Buy land in heritage suburbs, investors advised
Mon 3rd March 2014
Lew Geffen Sotheby's International Realty
While buy-to-let property development in newly-built developments is slowly starting to pick up again, investors would also do well at the moment to focus on pre-owned homes with large gardens in the heritage suburbs of SA’s major cities.
So says Lew Geffen, chairman of Sotheby’s International Realty in SA, who notes that there are two factors currently working in concert that will significantly boost the value of such properties over the next few years.
“In the first place, the new spatial plans for our large cities lean heavily towards densification and better use of their land and resources to accommodate the rapid urbanization of SA’s population. And this predisposes city councils to the subdivision – albeit within limits – of the very large stands that were previously common in such affluent suburbs as Bryanston, Houghton, Melrose and Westcliff in Johannesburg, and the Southern Suburbs of Cape Town.

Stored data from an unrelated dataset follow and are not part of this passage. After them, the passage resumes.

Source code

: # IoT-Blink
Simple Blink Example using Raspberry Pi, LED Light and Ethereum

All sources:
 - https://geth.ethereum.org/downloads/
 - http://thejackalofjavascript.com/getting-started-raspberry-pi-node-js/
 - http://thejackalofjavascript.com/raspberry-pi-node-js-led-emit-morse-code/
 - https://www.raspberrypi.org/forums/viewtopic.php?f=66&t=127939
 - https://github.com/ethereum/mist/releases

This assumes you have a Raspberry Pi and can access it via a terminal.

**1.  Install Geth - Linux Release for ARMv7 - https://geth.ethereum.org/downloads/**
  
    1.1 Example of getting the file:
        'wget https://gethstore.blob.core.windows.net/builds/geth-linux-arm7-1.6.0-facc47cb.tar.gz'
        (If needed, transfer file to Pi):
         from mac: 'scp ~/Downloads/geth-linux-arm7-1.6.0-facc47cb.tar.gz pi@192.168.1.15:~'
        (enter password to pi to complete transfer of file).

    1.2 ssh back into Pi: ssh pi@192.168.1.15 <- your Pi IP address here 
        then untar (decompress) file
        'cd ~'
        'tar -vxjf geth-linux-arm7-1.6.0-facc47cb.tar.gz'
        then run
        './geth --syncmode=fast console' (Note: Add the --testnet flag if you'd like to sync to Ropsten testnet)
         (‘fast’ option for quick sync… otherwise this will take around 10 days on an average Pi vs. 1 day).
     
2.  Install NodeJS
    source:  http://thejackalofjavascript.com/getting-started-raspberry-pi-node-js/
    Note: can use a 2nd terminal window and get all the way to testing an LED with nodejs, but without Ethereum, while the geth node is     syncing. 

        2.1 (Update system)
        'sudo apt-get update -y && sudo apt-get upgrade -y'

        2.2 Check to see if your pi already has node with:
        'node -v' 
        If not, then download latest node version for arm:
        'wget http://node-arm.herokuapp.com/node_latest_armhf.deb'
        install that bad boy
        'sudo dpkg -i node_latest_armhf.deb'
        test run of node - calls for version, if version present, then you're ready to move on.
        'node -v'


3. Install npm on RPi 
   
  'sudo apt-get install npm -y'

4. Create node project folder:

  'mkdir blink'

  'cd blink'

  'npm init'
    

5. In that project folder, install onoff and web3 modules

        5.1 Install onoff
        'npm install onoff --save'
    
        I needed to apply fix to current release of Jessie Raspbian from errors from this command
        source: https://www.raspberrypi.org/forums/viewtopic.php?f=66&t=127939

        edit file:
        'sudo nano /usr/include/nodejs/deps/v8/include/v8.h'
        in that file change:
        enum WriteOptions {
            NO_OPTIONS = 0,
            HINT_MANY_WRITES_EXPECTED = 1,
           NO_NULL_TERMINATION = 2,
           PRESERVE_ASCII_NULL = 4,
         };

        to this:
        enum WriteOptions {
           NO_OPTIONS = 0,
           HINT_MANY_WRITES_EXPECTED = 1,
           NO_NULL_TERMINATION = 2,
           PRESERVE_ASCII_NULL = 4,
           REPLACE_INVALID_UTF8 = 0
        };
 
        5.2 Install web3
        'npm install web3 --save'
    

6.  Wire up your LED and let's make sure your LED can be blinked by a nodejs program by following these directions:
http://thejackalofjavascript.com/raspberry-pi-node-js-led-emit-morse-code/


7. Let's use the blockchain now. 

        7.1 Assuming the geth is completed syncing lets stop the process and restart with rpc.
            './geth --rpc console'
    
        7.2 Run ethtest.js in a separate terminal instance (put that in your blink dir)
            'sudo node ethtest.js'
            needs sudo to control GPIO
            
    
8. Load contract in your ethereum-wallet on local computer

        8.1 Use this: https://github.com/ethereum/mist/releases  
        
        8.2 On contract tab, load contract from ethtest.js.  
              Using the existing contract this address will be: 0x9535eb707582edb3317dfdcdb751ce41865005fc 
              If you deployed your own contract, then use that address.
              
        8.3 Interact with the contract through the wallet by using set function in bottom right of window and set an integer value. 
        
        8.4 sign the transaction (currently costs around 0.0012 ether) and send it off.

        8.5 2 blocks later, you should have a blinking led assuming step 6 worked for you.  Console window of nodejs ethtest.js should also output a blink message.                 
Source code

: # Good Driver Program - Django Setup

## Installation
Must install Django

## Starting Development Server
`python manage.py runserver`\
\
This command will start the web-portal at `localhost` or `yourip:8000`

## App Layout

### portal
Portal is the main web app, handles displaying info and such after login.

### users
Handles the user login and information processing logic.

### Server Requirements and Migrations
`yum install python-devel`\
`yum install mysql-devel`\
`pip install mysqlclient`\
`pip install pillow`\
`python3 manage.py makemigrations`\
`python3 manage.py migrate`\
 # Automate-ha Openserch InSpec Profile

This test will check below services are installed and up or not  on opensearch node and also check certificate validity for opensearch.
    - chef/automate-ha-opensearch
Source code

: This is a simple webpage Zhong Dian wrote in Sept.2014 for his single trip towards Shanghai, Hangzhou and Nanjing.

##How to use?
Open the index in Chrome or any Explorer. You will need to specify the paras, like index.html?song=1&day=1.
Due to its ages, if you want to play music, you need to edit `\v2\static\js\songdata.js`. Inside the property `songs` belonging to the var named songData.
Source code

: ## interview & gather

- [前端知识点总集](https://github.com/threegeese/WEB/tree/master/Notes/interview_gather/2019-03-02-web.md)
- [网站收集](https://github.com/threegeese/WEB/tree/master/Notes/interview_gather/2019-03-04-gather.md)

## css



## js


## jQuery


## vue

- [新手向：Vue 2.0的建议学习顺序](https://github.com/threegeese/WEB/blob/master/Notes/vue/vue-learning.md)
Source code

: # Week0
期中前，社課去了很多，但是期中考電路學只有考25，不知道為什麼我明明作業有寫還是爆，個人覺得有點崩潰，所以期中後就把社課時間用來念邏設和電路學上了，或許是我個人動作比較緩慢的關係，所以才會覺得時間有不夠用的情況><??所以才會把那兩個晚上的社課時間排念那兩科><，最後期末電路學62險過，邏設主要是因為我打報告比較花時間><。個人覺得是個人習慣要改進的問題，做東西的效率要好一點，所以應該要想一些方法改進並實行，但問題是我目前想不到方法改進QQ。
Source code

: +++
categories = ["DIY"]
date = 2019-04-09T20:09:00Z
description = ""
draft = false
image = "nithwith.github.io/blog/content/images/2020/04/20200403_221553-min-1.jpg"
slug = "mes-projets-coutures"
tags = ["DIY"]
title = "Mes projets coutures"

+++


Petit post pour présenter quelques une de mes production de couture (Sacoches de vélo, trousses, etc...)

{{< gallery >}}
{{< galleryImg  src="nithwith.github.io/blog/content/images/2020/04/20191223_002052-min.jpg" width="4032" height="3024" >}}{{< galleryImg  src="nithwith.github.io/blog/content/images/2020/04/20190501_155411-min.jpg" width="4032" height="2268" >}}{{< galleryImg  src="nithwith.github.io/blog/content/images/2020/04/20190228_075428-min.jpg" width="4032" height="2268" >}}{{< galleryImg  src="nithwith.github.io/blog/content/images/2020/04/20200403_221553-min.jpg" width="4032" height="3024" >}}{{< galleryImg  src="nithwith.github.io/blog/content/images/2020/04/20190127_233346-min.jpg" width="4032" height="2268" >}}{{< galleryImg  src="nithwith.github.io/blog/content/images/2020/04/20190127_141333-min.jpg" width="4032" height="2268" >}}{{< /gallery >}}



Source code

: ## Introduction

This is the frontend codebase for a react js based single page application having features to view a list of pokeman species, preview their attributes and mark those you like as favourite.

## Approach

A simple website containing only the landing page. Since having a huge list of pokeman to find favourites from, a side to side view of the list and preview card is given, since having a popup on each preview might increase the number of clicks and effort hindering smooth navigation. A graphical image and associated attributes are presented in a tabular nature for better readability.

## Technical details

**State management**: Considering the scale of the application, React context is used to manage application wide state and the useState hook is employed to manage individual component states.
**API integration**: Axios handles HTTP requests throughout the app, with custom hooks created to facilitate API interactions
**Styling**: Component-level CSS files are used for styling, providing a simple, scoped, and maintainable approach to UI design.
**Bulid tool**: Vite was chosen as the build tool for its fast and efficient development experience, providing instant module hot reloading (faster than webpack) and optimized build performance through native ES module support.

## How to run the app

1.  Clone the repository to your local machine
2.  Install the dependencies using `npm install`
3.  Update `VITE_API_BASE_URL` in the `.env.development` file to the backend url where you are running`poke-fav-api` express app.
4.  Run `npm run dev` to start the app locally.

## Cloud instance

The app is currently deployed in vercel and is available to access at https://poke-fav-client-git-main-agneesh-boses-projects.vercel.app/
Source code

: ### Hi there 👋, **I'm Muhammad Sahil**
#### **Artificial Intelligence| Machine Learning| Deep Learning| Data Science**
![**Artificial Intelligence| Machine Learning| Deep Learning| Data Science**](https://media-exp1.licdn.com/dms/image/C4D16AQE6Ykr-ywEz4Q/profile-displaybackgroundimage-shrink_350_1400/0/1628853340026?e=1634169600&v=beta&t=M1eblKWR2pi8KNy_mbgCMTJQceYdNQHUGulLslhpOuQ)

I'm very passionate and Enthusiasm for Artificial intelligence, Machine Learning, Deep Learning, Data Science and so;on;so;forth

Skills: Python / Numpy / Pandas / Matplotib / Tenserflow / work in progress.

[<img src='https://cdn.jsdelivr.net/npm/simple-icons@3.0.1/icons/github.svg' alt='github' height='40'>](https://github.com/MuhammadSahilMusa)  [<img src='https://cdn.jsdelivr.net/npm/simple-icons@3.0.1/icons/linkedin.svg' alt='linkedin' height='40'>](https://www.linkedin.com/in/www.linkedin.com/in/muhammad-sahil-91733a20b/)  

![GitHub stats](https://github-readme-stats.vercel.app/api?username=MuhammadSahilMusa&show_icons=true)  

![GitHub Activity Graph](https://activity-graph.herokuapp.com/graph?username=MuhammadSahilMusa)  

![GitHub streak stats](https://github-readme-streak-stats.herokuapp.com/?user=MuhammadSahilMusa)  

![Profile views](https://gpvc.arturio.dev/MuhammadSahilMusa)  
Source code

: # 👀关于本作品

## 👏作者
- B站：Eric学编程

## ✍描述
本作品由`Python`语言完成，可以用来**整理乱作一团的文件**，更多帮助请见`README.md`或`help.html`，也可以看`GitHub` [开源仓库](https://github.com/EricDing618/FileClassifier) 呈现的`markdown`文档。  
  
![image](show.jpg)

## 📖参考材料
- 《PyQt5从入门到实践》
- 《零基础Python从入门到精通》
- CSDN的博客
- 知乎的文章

“This policy was underscored recently in the Medium-Term Budget Review presented to parliament by Finance Minister Pravin Gordhan, in which it was announced that SA’s eight large metros are to get more than R350m worth of additional funding over the next two years, specifically to address apartheid-legacy spatial planning issues and enable poorer families to live closer to city centres and work opportunities.”
Secondly, he says, steep increases in property rates and maintenance costs over the past few years, as well as security concerns, are prompting many wealthy homeowners to consider modern clusters or high-end sectional title homes as alternatives to the large houses they have traditionally favoured.
“Generally they are not, however, willing to compromise on their quality of life, property value or location in their search for more compact, more manageable properties. On the contrary, many appear willing to pay something of a premium to remain in the familiar surroundings of the more affluent suburbs, and therein lies a real opportunity for astute investors and developers.”
In fact, says Geffen, his advice to property investors right now is to buy as much land as they can in the best areas they can afford – almost irrespective of the condition of any buildings on the property – because substantial land parcels in sought after areas are set to become an increasingly rare commodity.
“Meanwhile those fortunate enough to already own large stands in the heritage suburbs areas should seriously investigate the possibility of subdividing them and developing them to accommodate three or four homes – one for their own use, perhaps, and the others for sale or to let.”